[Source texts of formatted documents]

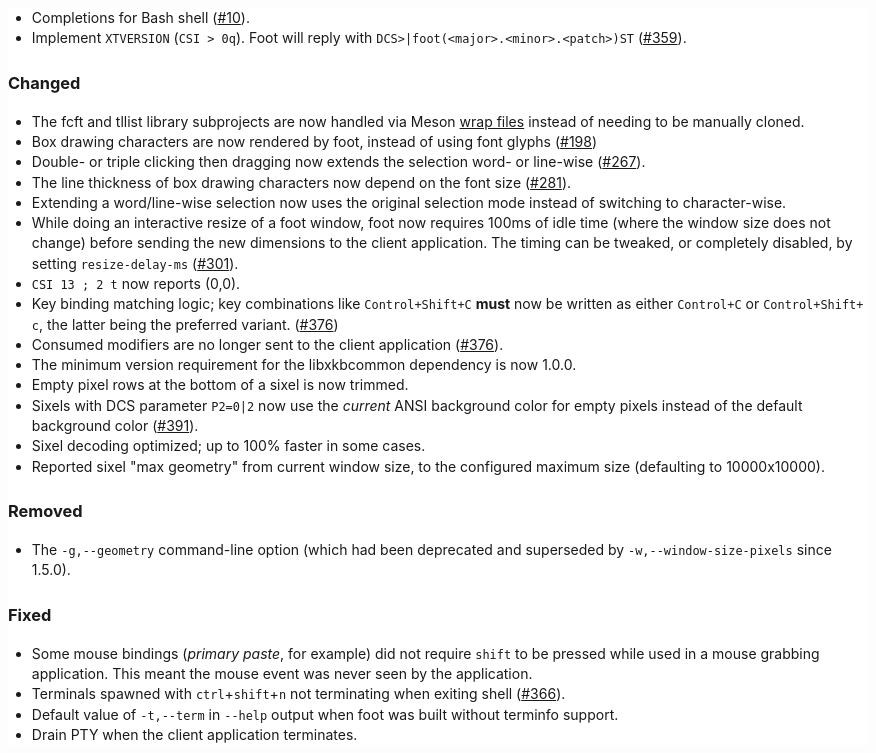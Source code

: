 * Completions for Bash shell
  ([#10](https://codeberg.org/dnkl/foot/issues/10)).
* Implement `XTVERSION` (`CSI > 0q`). Foot will reply with
  `DCS>|foot(<major>.<minor>.<patch>)ST`
  ([#359](https://codeberg.org/dnkl/foot/issues/359)).


### Changed

* The fcft and tllist library subprojects are now handled via Meson
  [wrap files](https://mesonbuild.com/Wrap-dependency-system-manual.html)
  instead of needing to be manually cloned.
* Box drawing characters are now rendered by foot, instead of using
  font glyphs ([#198](https://codeberg.org/dnkl/foot/issues/198))
* Double- or triple clicking then dragging now extends the selection
  word- or line-wise ([#267](https://codeberg.org/dnkl/foot/issues/267)).
* The line thickness of box drawing characters now depend on the font
  size ([#281](https://codeberg.org/dnkl/foot/issues/281)).
* Extending a word/line-wise selection now uses the original selection
  mode instead of switching to character-wise.
* While doing an interactive resize of a foot window, foot now
  requires 100ms of idle time (where the window size does not change)
  before sending the new dimensions to the client application. The
  timing can be tweaked, or completely disabled, by setting
  `resize-delay-ms` ([#301](https://codeberg.org/dnkl/foot/issues/301)).
* `CSI 13 ; 2 t` now reports (0,0).
* Key binding matching logic; key combinations like `Control+Shift+C`
  **must** now be written as either `Control+C` or `Control+Shift+c`,
  the latter being the preferred
  variant. ([#376](https://codeberg.org/dnkl/foot/issues/376))
* Consumed modifiers are no longer sent to the client application
  ([#376](https://codeberg.org/dnkl/foot/issues/376)).
* The minimum version requirement for the libxkbcommon dependency is
  now 1.0.0.
* Empty pixel rows at the bottom of a sixel is now trimmed.
* Sixels with DCS parameter `P2=0|2` now use the _current_ ANSI
  background color for empty pixels instead of the default background
  color ([#391](https://codeberg.org/dnkl/foot/issues/391)).
* Sixel decoding optimized; up to 100% faster in some cases.
* Reported sixel "max geometry" from current window size, to the
  configured maximum size (defaulting to 10000x10000).


### Removed

* The `-g,--geometry` command-line option (which had been deprecated
  and superseded by `-w,--window-size-pixels` since 1.5.0).


### Fixed

* Some mouse bindings (_primary paste_, for example) did not require
  `shift` to be pressed while used in a mouse grabbing
  application. This meant the mouse event was never seen by the
  application.
* Terminals spawned with `ctrl`+`shift`+`n` not terminating when
  exiting shell ([#366](https://codeberg.org/dnkl/foot/issues/366)).
* Default value of `-t,--term` in `--help` output when foot was built
  without terminfo support.
* Drain PTY when the client application terminates.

Exercise goal: Write out all the entries word for word, but drop the pictures.

Result:
Source code

: * Completions for Bash shell
  ([#10](https://codeberg.org/dnkl/foot/issues/10)).
* Implement `XTVERSION` (`CSI > 0q`). Foot will reply with
  `DCS>|foot(<major>.<minor>.<patch>)ST`
  ([#359](https://codeberg.org/dnkl/foot/issues/359)).


### Changed

* The fcft and tllist library subprojects are now handled via Meson
  [wrap files](https://mesonbuild.com/Wrap-dependency-system-manual.html)
  instead of needing to be manually cloned.
* Box drawing characters are now rendered by foot, instead of using
  font glyphs ([#198](https://codeberg.org/dnkl/foot/issues/198))
* Double- or triple clicking then dragging now extends the selection
  word- or line-wise ([#267](https://codeberg.org/dnkl/foot/issues/267)).
* The line thickness of box drawing characters now depend on the font
  size ([#281](https://codeberg.org/dnkl/foot/issues/281)).
* Extending a word/line-wise selection now uses the original selection
  mode instead of switching to character-wise.
* While doing an interactive resize of a foot window, foot now
  requires 100ms of idle time (where the window size does not change)
  before sending the new dimensions to the client application. The
  timing can be tweaked, or completely disabled, by setting
  `resize-delay-ms` ([#301](https://codeberg.org/dnkl/foot/issues/301)).
* `CSI 13 ; 2 t` now reports (0,0).
* Key binding matching logic; key combinations like `Control+Shift+C`
  **must** now be written as either `Control+C` or `Control+Shift+c`,
  the latter being the preferred
  variant. ([#376](https://codeberg.org/dnkl/foot/issues/376))
* Consumed modifiers are no longer sent to the client application
  ([#376](https://codeberg.org/dnkl/foot/issues/376)).
* The minimum version requirement for the libxkbcommon dependency is
  now 1.0.0.
* Empty pixel rows at the bottom of a sixel is now trimmed.
* Sixels with DCS parameter `P2=0|2` now use the _current_ ANSI
  background color for empty pixels instead of the default background
  color ([#391](https://codeberg.org/dnkl/foot/issues/391)).
* Sixel decoding optimized; up to 100% faster in some cases.
* Reported sixel "max geometry" from current window size, to the
  configured maximum size (defaulting to 10000x10000).


### Removed

* The `-g,--geometry` command-line option (which had been deprecated
  and superseded by `-w,--window-size-pixels` since 1.5.0).


### Fixed

* Some mouse bindings (_primary paste_, for example) did not require
  `shift` to be pressed while used in a mouse grabbing
  application. This meant the mouse event was never seen by the
  application.
* Terminals spawned with `ctrl`+`shift`+`n` not terminating when
  exiting shell ([#366](https://codeberg.org/dnkl/foot/issues/366)).
* Default value of `-t,--term` in `--help` output when foot was built
  without terminfo support.
* Drain PTY when the client application terminates.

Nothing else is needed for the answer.